Enseguida le invadió una ráfaga de aire húmedo y rancio con un toque de cuero antiguo y especias amargas, todo ello mezclado con el tufillo de bolas de naftalina podridas y jazmín.
Un uniforme de enfermera colgaba de una percha frente a Tsagaglalal. La mujer alargó el brazo para recorrer la suave tela con las manos. Los recuerdos que evocó aquel uniforme la estremecieron. Había trabajado de enfermera en las dos guerras mundiales y en todo combate que se había sucedido durante el siglo anterior. Había sido una de las treinta y ocho voluntarias que habían trabajado junto a Florence Nightingale en las barracas de Scutari, en Crimea. Tsagaglalal había visto, y provocado, muchas muertes a lo largo de los siglos; de modo que trabajar como enfermera había sido su pequeña contribución para intentar reparar todo el daño que había causado.
Tras el uniforme había ropa de media docena de siglos: trajes de cuero y lino, de seda y fibra sintética, piel y madera. En aquel armario estaban los zapatos que María Antonieta le había regalado, el vestido con perlas bordadas que ella misma había cosido para Catalina la Grande de Rusia, el corpiño que Ana Bolena había llevado el día en que se casó con Enrique… Había una vida entera de recuerdos. Tsagaglalal sonrió, dejando así al descubierto una mandíbula perfecta. Incontables museos y coleccio nistas estarían dispuestos a pagar una fortuna por la ropa que albergaba aquel armario.
En el fondo del ropero colgaba una bolsa de arpillera. Sin esfuerzo alguno, Tsagaglalal sacó el saco del armario y lo arrastró hasta su habitación. Lo colocó sobre la cama y jaló el cordón de cuero. Al principio, el nudo pareció resistirse pero poco después el viejo cuero se partió en dos y el saco se abrió.
Tsagaglalal sacó una armadura de cerámica blanca que, con sumo cuidado, dejó sobre la cama. Elegante a pesar de no lucir ornamentación alguna, había sido diseñada para amoldarse a su cuerpo como si fuera una segunda piel. Acarició la suave coraza de pecho con los dedos. La armadura estaba prístina y brillaba como si fuera nueva. La última vez que la había llevado, la superficie había quedado completamente rasgada y arañada por metal y garras, pero aquella protección era capaz de cicatrizar y repararse por sí sola.
—¿Magia? —había preguntado a su marido, Abraham.
—Tecnología de los Señores de la Tierra —había explicado este—. No volveremos a ver algo así en milenios o, con un poco de suerte, jamás.

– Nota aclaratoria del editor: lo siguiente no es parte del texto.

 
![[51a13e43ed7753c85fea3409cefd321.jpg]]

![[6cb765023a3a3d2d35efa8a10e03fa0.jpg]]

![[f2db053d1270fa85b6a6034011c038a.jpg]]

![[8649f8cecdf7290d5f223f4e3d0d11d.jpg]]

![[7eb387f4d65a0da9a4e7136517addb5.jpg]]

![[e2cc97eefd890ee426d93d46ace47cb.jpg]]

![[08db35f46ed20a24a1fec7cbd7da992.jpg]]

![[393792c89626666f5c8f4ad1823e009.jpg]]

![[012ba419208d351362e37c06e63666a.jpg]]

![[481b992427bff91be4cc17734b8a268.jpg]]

En el fondo del saco halló dos vainas, una de madera y la otra de cuero. Cada una guardaba en su interior un kopesh metálico, la espada con forma de hoz diseñada por los egipcios, aunque su origen era mucho más antiguo. Desenvainó una de las kopesh de su funda. El filo era tan afilado que incluso siseaba cuando Tsagaglalal lo movía en el aire, como si la espada pudiera cortarlo.

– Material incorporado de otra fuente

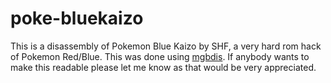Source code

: # poke-bluekaizo
This is a disassembly of Pokemon Blue Kaizo by SHF, a very hard rom hack of Pokemon Red/Blue.
This was done using [mgbdis](https://github.com/mattcurrie/mgbdis). 
If anybody wants to make this readable please let me know as that would be very appreciated.

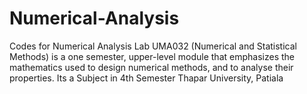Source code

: # Numerical-Analysis

Codes for Numerical Analysis Lab 
UMA032 (Numerical and Statistical Methods) is a one semester, upper-level module that emphasizes the mathematics used to design numerical methods, and to analyse their properties.
Its a Subject in 4th Semester Thapar University, Patiala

Tsagaglalal recorrió la superficie de la armadura impecable con los dedos. Hacía más de diez mil años, su marido, Abraham el Mago, le había hecho entrega de aquellas armas junto con la armadura.
—Para que estés a salvo —había dicho entre murmullos—. Ahora y siempre. Cuando te pongas la armadura, piensa en mí.

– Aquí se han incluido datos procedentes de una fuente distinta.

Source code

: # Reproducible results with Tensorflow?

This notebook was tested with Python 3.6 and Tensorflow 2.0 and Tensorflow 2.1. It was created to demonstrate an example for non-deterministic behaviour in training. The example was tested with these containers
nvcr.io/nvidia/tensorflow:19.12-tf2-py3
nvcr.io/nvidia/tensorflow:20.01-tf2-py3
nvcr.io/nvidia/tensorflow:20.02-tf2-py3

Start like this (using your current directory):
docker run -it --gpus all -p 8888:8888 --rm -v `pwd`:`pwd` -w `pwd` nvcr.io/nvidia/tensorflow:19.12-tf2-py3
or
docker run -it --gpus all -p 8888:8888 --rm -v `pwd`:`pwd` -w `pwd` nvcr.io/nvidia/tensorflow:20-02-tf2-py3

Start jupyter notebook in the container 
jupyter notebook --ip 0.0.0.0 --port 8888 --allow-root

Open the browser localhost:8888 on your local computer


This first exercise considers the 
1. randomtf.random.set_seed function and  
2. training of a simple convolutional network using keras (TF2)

—Pensaré en ti incluso cuando no la lleve —había prometido Tsagaglalal, y desde entonces no había pasado un día en que no pensara en el hombre que tanto había trabajado y sacrificado para salvar el mundo.
El recuerdo de su marido era vívido.
Abraham permanecía de pie, alto y esbelto, como siempre, en una habitación sumida en la penumbra. Estaba en lo más alto de la torre de cristal, la Tor Ri. Estaba envuelto por una sombra espeluznante y le daba la espalda para impedir que su esposa pudiera verle. La Mutación le había transformado toda la piel hasta convertirla en una capa de oro sólido. Tsagaglalal recordó haberle girado para poderle ver por última vez. Le estrechó entre sus brazos, sintiendo su piel metálica contra su rostro y no pudo contener las lágrimas. Y cuando miró a su esposo a la cara, una sola lágrima, una gota de oro puro, recorrió su mejilla. Se puso de puntillas para besarle la lágrima. Tsagaglalal se llevó las manos al estómago. Todavía podía sentir esa gota de oro en sus entrañas.
Aquella que Todo lo Ve había llevado la armadura blanca el día en que Danu Talis se hundió. Había llegado el momento de volvérsela a poner.